Fischer no desconectó el aparato al acabar las noticias, sino que los hizo seguir sentados mirando el resto: una información sobre el EUR, otra sobre unas elecciones y una última sobre el precio del salami. Finalmente, la presentadora rebuscó entre sus papeles y dio lectura a la noticia de última hora:

«Acaba de llegarnos la noticia de un accidente de tráfico urbano en el que ha habido un muerto. Un coche en el que viajaba una sola persona chocó en vía del Corso con un camión pesado, cerca del palacio Chigi. Según los primeros datos, el coche patinó e invadió el trayecto del camión y quedó aplastado. El conductor murió antes de llegar al hospital San Giovanni. La patrulla de tráfico acaba de comunicarnos que se trataba de Roberto Quadri, un abogado que trabajaba en una organización católica para excarcelados. El conductor del camión resultó ileso. No disponemos de más detalles.

»Es todo por esta noche. Volveremos con ustedes mañana a las siete con nuestro primer boletín de noticias, en el que les ofreceremos un amplio comentario sobre la audiencia papal, de la que tendrán imágenes a las diez. Buenas noches».

Fischer apagó el televisor con un mando a distancia y en el cuarto se hizo un denso silencio. Dermot O'Malley no se movió. Las lágrimas surcaban sus mejillas, pero tampoco alzó la mano para enjugárselas.

—¿Y el otro asunto, Tomasso, se ha hecho?
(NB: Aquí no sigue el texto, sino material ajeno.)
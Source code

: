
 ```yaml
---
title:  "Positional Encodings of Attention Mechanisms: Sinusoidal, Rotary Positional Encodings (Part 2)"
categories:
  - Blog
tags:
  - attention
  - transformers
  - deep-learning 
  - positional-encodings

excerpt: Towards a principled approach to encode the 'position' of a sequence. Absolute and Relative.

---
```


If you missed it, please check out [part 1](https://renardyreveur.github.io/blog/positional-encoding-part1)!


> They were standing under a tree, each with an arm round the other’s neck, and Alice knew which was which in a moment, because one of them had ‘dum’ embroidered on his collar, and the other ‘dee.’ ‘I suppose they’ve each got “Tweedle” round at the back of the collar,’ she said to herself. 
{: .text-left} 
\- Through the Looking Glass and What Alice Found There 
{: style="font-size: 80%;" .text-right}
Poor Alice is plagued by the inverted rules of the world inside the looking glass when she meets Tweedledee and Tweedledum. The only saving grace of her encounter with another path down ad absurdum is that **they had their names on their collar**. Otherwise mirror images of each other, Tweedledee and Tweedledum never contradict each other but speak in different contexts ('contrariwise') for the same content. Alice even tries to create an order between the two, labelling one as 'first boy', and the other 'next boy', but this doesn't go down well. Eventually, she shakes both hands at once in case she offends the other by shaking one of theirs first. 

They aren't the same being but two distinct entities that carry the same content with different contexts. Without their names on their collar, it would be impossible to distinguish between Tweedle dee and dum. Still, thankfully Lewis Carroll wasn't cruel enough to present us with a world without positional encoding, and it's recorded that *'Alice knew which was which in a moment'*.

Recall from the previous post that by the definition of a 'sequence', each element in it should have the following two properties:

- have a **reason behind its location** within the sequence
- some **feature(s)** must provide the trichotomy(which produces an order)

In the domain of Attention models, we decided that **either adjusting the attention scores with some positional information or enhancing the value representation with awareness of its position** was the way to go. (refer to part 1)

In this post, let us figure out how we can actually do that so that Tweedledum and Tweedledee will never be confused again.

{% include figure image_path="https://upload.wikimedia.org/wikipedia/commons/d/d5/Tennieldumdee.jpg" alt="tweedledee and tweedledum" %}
—¡Ah! Sí…, el norteamericano y la Contarini. Ya he enviado hombres a por ellos. Ya no pueden tardar.

O'Malley alzó la cabeza. Su aire de bondad había desaparecido por completo; ahora su expresión era una mezcla de rabia y dolor. Echó la cabeza hacia atrás y, lanzando un terrible alarido, se puso en pie de un salto, levantando al anciano Fazzini del sillón. Cayeron los dos al suelo, donde el irlandés enfurecido se puso encima del cardenal, tratando de estrangularle.

Fischer se levantó, metió la mano en la sotana y, sacando una pequeña pistola, avanzó dos pasos hacia O'Malley, le asestó una patada para apartarle de Fazzini y le disparó dos veces. El corpulento irlandés cayó hacia atrás por la fuerza de los disparos, miró a Fischer con ojos de sorpresa y se incorporó sobre un codo tratando de ponerse en pie. Fischer volvió a disparar dos veces y O'Malley volvió a caer abotargado. Fischer ayudó a Fazzini a sentarse y, al darse la vuelta, vio que el sacerdote irlandés estaba de rodillas en un charco de sangre y apoyándose en una silla para ponerse en pie. El norteamericano alzó la pistola.

—¡No! —gritó Assefa, abalanzándose sobre el cardenal y cogiéndole la muñeca.

Pero Fischer se desasió, golpeando al etiope en la mejilla con el cañón del arma, haciéndole caer en la butaca. O'Malley estaba ya de pie y, lanzando un rugido, se abalanzó sobre él, quien le vació seguidas las tres balas que quedaban en el cargador. El irlandés cayó de bruces al suelo y allí quedó inmóvil.